Assignment:
What lines of the material below hold the string "first"? Copy them out.

Records supplied:
%%
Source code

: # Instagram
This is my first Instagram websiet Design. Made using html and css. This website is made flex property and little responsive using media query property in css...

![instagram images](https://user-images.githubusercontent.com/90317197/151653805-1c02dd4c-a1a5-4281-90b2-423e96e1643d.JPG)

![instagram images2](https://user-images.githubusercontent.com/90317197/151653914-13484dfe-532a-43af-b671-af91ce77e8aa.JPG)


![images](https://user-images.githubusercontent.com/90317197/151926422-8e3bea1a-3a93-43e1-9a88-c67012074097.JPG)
%%
%%
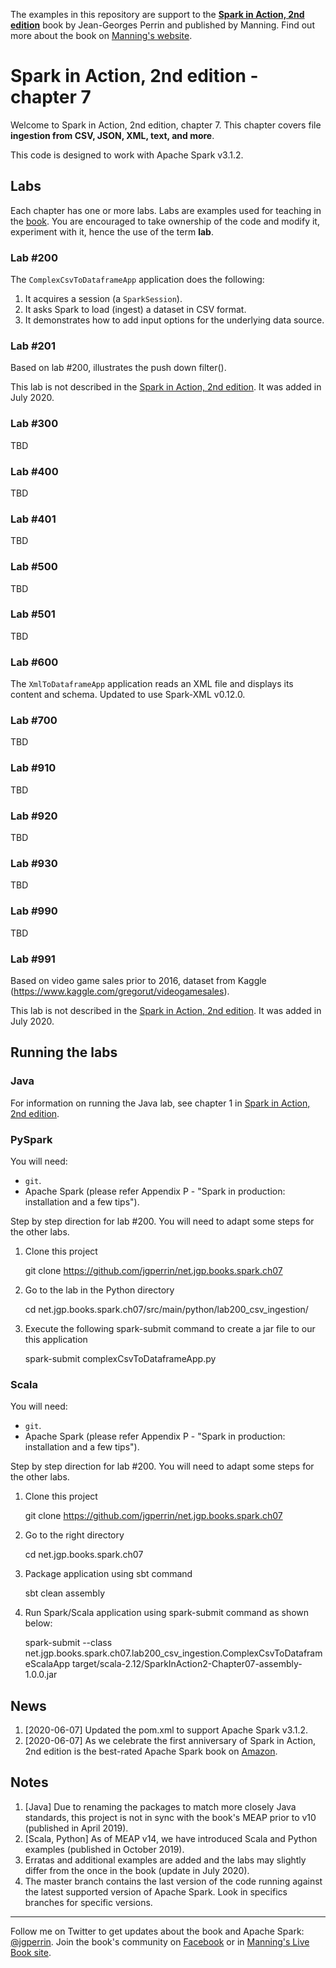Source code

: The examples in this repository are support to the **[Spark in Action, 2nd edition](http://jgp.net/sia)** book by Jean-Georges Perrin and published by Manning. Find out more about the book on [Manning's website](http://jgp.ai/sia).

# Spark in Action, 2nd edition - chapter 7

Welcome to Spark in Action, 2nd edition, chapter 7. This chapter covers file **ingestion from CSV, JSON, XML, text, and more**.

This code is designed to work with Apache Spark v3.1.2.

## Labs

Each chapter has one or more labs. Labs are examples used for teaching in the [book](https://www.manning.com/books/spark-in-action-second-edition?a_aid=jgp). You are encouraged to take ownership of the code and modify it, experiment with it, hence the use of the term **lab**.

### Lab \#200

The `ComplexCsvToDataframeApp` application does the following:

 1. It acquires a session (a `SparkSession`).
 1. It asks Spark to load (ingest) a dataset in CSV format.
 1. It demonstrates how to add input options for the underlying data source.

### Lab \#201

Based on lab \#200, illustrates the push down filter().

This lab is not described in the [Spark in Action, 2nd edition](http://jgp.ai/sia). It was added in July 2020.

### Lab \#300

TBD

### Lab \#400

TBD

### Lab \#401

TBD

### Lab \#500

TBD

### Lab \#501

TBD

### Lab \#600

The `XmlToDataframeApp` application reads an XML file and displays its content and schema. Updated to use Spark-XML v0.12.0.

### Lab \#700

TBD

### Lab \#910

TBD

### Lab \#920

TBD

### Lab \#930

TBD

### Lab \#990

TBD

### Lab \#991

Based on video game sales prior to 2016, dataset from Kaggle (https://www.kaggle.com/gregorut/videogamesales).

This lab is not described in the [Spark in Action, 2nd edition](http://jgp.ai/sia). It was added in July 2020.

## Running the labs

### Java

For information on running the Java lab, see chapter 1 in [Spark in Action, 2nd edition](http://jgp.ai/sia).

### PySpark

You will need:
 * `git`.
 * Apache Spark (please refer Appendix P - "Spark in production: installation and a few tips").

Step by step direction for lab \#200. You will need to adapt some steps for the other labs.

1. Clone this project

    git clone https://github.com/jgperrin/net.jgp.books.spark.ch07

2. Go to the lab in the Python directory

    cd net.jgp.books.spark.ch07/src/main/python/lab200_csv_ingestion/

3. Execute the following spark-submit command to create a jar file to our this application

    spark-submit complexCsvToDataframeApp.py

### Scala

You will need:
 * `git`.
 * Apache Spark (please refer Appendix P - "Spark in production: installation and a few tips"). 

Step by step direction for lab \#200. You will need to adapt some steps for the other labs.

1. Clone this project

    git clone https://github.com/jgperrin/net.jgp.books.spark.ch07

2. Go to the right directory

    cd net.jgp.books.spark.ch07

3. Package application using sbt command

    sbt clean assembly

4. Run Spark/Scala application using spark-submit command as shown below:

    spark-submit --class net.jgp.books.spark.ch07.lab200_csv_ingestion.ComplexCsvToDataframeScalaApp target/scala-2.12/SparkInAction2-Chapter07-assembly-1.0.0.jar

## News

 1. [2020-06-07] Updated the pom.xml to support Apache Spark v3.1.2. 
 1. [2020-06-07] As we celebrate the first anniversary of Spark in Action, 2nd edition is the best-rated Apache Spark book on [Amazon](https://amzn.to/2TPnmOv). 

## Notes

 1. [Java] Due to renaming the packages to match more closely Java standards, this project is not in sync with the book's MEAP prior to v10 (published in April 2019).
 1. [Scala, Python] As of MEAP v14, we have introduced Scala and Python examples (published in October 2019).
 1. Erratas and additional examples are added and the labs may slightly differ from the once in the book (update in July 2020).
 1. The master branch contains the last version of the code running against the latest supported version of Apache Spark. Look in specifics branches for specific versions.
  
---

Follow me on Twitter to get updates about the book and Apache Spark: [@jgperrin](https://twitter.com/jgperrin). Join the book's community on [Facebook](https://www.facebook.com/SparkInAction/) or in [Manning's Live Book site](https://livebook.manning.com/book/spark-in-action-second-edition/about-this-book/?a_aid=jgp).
%%
Answer area:
This is my first Instagram websiet Design. Made using html and css. This website is made flex property and little responsive using media query property in css...
 1. [2020-06-07] As we celebrate the first anniversary of Spark in Action, 2nd edition is the best-rated Apache Spark book on [Amazon](https://amzn.to/2TPnmOv). 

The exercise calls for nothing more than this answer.